Segment Start: DATASET RECORDS

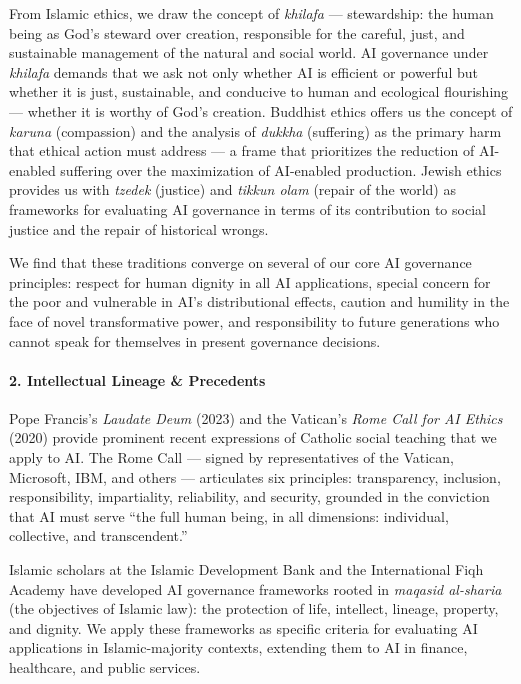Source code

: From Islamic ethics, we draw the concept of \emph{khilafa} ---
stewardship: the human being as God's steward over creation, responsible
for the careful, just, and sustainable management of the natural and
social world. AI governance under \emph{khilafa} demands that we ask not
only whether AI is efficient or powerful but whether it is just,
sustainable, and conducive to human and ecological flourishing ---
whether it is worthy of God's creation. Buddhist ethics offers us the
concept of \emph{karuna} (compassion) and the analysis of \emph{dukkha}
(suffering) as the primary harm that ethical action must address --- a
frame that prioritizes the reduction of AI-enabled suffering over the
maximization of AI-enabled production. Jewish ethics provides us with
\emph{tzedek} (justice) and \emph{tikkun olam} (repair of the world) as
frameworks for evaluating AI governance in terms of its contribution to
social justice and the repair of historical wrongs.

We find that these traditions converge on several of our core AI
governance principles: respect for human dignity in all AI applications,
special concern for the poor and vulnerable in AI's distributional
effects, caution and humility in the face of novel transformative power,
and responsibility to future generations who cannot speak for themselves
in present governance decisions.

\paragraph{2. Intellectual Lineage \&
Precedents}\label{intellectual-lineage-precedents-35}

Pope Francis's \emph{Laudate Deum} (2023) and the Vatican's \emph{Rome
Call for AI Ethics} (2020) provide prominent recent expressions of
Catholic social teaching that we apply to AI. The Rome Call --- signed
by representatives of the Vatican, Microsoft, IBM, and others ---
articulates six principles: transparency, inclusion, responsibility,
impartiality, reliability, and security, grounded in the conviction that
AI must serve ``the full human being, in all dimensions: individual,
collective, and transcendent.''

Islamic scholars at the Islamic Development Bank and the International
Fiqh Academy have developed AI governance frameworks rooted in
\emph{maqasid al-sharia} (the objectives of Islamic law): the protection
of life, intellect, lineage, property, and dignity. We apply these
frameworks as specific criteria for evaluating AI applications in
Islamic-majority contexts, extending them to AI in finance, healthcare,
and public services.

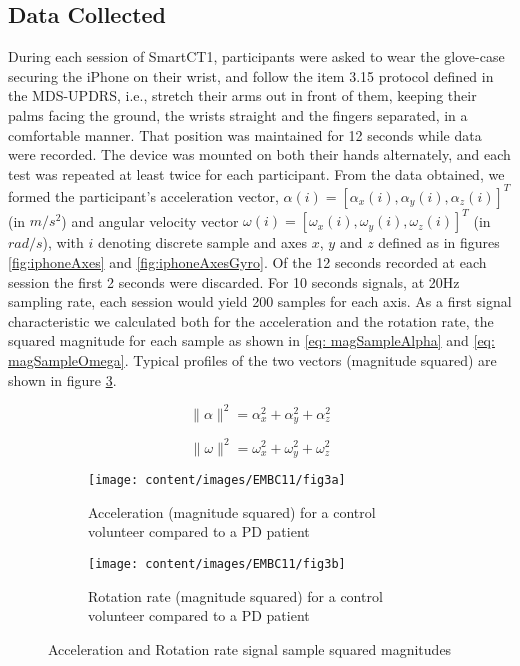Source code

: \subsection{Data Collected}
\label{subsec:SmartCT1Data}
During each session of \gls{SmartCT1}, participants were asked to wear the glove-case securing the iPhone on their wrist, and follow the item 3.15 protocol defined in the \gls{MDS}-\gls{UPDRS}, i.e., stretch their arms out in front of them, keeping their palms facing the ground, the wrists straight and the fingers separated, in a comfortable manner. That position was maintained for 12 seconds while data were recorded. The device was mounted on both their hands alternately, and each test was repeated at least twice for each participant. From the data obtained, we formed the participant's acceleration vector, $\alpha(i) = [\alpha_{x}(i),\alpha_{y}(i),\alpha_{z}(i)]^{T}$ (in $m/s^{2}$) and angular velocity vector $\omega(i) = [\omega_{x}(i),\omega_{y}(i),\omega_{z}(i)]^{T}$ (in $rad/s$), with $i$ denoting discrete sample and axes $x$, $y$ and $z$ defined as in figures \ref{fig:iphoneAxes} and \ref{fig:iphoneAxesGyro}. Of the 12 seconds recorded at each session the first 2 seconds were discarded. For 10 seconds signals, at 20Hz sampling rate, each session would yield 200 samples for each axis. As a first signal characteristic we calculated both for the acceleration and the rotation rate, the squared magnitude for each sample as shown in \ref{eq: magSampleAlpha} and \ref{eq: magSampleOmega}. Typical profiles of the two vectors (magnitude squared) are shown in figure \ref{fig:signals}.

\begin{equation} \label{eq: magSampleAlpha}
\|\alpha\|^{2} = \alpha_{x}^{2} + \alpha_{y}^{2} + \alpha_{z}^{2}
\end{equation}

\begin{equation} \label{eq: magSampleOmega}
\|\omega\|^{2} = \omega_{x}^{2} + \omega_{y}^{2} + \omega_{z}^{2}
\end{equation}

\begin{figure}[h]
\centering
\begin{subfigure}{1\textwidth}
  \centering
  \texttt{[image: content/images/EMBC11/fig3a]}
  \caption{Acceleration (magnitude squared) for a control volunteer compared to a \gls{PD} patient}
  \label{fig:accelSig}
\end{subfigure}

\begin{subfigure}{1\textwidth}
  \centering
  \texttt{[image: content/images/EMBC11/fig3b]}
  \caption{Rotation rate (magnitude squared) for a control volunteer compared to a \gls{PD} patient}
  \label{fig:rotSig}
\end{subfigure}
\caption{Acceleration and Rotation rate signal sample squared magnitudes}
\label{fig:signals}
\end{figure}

Segment End: DATASET RECORDS

- WORK TO COMPLETE
Every entry must be reproduced exactly, with the images left out.

- EXERCISE RESULT
Source code

: From Islamic ethics, we draw the concept of \emph{khilafa} ---
stewardship: the human being as God's steward over creation, responsible
for the careful, just, and sustainable management of the natural and
social world. AI governance under \emph{khilafa} demands that we ask not
only whether AI is efficient or powerful but whether it is just,
sustainable, and conducive to human and ecological flourishing ---
whether it is worthy of God's creation. Buddhist ethics offers us the
concept of \emph{karuna} (compassion) and the analysis of \emph{dukkha}
(suffering) as the primary harm that ethical action must address --- a
frame that prioritizes the reduction of AI-enabled suffering over the
maximization of AI-enabled production. Jewish ethics provides us with
\emph{tzedek} (justice) and \emph{tikkun olam} (repair of the world) as
frameworks for evaluating AI governance in terms of its contribution to
social justice and the repair of historical wrongs.

We find that these traditions converge on several of our core AI
governance principles: respect for human dignity in all AI applications,
special concern for the poor and vulnerable in AI's distributional
effects, caution and humility in the face of novel transformative power,
and responsibility to future generations who cannot speak for themselves
in present governance decisions.

\paragraph{2. Intellectual Lineage \&
Precedents}\label{intellectual-lineage-precedents-35}

Pope Francis's \emph{Laudate Deum} (2023) and the Vatican's \emph{Rome
Call for AI Ethics} (2020) provide prominent recent expressions of
Catholic social teaching that we apply to AI. The Rome Call --- signed
by representatives of the Vatican, Microsoft, IBM, and others ---
articulates six principles: transparency, inclusion, responsibility,
impartiality, reliability, and security, grounded in the conviction that
AI must serve ``the full human being, in all dimensions: individual,
collective, and transcendent.''

Islamic scholars at the Islamic Development Bank and the International
Fiqh Academy have developed AI governance frameworks rooted in
\emph{maqasid al-sharia} (the objectives of Islamic law): the protection
of life, intellect, lineage, property, and dignity. We apply these
frameworks as specific criteria for evaluating AI applications in
Islamic-majority contexts, extending them to AI in finance, healthcare,
and public services.

Source code

: \subsection{Data Collected}
\label{subsec:SmartCT1Data}
During each session of \gls{SmartCT1}, participants were asked to wear the glove-case securing the iPhone on their wrist, and follow the item 3.15 protocol defined in the \gls{MDS}-\gls{UPDRS}, i.e., stretch their arms out in front of them, keeping their palms facing the ground, the wrists straight and the fingers separated, in a comfortable manner. That position was maintained for 12 seconds while data were recorded. The device was mounted on both their hands alternately, and each test was repeated at least twice for each participant. From the data obtained, we formed the participant's acceleration vector, $\alpha(i) = [\alpha_{x}(i),\alpha_{y}(i),\alpha_{z}(i)]^{T}$ (in $m/s^{2}$) and angular velocity vector $\omega(i) = [\omega_{x}(i),\omega_{y}(i),\omega_{z}(i)]^{T}$ (in $rad/s$), with $i$ denoting discrete sample and axes $x$, $y$ and $z$ defined as in figures \ref{fig:iphoneAxes} and \ref{fig:iphoneAxesGyro}. Of the 12 seconds recorded at each session the first 2 seconds were discarded. For 10 seconds signals, at 20Hz sampling rate, each session would yield 200 samples for each axis. As a first signal characteristic we calculated both for the acceleration and the rotation rate, the squared magnitude for each sample as shown in \ref{eq: magSampleAlpha} and \ref{eq: magSampleOmega}. Typical profiles of the two vectors (magnitude squared) are shown in figure \ref{fig:signals}.

\begin{equation} \label{eq: magSampleAlpha}
\|\alpha\|^{2} = \alpha_{x}^{2} + \alpha_{y}^{2} + \alpha_{z}^{2}
\end{equation}

\begin{equation} \label{eq: magSampleOmega}
\|\omega\|^{2} = \omega_{x}^{2} + \omega_{y}^{2} + \omega_{z}^{2}
\end{equation}

\begin{figure}[h]
\centering
\begin{subfigure}{1\textwidth}
  \centering
  \texttt{[image: content/images/EMBC11/fig3a]}
  \caption{Acceleration (magnitude squared) for a control volunteer compared to a \gls{PD} patient}
  \label{fig:accelSig}
\end{subfigure}

\begin{subfigure}{1\textwidth}
  \centering
  \texttt{[image: content/images/EMBC11/fig3b]}
  \caption{Rotation rate (magnitude squared) for a control volunteer compared to a \gls{PD} patient}
  \label{fig:rotSig}
\end{subfigure}
\caption{Acceleration and Rotation rate signal sample squared magnitudes}
\label{fig:signals}
\end{figure}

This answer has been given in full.